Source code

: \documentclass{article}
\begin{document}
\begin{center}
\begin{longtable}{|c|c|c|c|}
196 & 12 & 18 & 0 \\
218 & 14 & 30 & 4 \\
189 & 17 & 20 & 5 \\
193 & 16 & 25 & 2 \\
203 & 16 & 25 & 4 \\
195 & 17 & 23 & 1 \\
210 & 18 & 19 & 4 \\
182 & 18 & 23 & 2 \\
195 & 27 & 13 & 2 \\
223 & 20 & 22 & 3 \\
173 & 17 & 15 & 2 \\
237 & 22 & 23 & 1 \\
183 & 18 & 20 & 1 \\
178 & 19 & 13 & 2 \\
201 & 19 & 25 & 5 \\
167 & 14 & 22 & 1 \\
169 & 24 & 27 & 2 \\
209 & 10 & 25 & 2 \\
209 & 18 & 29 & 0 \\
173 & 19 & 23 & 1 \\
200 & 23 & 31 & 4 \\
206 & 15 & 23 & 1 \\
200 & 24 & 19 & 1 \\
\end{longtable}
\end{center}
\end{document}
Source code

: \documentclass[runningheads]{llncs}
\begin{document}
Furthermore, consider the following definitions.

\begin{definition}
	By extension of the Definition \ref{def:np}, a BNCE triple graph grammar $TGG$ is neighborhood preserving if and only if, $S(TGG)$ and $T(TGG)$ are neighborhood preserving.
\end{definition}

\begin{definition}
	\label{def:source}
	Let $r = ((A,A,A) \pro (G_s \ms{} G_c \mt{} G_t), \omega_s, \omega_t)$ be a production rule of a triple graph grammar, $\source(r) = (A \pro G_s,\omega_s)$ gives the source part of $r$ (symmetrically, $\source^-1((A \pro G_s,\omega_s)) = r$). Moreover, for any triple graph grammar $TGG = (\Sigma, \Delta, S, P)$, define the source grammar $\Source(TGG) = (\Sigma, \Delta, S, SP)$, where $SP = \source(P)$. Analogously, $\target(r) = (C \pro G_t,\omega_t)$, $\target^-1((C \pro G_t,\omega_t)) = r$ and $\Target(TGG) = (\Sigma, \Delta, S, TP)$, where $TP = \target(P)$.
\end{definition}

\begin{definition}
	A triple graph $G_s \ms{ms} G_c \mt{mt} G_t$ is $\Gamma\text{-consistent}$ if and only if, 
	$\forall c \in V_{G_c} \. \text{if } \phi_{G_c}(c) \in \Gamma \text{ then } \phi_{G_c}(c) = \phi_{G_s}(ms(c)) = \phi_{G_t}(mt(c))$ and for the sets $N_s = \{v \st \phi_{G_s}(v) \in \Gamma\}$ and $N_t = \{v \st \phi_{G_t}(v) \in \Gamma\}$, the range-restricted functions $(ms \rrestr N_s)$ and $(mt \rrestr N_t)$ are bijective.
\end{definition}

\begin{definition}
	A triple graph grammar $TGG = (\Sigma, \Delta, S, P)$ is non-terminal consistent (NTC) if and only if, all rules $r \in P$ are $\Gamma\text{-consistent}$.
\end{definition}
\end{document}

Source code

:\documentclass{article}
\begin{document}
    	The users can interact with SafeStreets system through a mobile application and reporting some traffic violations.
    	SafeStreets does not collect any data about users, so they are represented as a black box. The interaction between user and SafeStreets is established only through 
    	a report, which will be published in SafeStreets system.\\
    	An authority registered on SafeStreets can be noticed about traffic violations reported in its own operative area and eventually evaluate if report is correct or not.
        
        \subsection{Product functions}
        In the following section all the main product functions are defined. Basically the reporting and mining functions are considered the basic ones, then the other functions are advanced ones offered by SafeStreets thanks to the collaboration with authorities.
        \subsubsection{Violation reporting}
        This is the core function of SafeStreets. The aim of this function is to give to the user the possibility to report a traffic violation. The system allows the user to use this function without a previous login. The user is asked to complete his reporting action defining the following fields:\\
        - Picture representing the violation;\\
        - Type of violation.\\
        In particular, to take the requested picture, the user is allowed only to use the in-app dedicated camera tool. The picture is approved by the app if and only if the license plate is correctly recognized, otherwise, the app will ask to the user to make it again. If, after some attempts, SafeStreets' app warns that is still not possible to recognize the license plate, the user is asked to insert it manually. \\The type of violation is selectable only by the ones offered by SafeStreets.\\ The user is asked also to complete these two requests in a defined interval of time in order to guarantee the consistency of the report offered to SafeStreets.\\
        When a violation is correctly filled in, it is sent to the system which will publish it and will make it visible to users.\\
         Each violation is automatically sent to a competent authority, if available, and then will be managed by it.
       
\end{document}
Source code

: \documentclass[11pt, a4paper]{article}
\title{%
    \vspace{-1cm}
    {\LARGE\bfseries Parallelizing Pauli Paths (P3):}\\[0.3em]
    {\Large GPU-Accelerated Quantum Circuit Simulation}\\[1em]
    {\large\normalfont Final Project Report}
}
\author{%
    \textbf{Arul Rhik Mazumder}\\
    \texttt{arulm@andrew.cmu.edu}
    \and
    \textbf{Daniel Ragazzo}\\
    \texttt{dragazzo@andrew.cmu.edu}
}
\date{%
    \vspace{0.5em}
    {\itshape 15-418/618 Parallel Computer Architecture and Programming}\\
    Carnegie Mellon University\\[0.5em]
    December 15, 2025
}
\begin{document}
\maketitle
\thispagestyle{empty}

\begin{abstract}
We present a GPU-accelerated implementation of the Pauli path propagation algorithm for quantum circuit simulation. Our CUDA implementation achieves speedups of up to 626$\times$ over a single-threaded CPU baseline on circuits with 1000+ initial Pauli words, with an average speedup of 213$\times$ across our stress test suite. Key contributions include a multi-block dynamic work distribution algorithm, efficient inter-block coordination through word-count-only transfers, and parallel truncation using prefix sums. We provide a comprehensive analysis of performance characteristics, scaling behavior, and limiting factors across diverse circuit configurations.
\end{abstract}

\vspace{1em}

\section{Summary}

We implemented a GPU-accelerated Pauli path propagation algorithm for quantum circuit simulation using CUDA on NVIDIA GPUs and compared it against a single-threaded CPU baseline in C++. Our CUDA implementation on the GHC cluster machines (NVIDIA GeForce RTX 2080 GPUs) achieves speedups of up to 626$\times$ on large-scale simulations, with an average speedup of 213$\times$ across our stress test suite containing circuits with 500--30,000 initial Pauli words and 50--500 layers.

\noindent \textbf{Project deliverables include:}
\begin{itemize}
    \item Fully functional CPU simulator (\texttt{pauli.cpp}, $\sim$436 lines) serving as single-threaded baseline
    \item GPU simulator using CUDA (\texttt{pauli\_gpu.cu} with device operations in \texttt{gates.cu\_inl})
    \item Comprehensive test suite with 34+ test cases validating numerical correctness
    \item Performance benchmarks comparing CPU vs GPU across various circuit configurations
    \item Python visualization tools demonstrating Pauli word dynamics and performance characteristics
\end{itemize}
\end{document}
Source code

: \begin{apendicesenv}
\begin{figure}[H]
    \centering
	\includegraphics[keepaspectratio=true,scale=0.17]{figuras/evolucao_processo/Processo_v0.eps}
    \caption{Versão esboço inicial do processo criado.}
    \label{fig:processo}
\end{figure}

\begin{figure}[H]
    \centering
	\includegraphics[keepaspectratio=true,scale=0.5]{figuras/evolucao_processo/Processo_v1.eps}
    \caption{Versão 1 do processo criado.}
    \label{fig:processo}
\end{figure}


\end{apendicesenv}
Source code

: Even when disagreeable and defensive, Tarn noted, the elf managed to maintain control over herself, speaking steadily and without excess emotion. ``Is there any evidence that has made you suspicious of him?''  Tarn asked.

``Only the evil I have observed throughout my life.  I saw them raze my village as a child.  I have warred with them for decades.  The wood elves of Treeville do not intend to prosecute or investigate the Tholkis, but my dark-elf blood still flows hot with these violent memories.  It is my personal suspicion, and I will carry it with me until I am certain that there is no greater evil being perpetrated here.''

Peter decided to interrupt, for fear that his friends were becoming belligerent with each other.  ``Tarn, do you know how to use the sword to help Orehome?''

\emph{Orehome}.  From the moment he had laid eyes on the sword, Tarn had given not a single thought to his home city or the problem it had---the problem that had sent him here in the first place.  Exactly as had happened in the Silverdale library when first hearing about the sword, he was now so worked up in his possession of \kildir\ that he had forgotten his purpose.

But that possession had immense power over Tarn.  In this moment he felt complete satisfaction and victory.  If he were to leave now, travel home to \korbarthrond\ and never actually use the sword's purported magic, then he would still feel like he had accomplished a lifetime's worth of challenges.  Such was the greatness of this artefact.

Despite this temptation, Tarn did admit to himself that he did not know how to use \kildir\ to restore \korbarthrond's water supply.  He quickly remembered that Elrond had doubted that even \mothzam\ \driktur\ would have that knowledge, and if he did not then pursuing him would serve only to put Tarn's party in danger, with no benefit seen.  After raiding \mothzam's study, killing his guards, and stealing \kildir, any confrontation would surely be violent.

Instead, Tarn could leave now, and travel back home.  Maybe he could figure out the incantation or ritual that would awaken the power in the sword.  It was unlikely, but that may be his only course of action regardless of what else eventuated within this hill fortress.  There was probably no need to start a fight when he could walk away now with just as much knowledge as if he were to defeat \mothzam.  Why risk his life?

WHAT YOU SHOULD DO -> Search the listing for "authority" and show every line where it occurs.

WRITTEN ANSWER ->
    	An authority registered on SafeStreets can be noticed about traffic violations reported in its own operative area and eventually evaluate if report is correct or not.
         Each violation is automatically sent to a competent authority, if available, and then will be managed by it.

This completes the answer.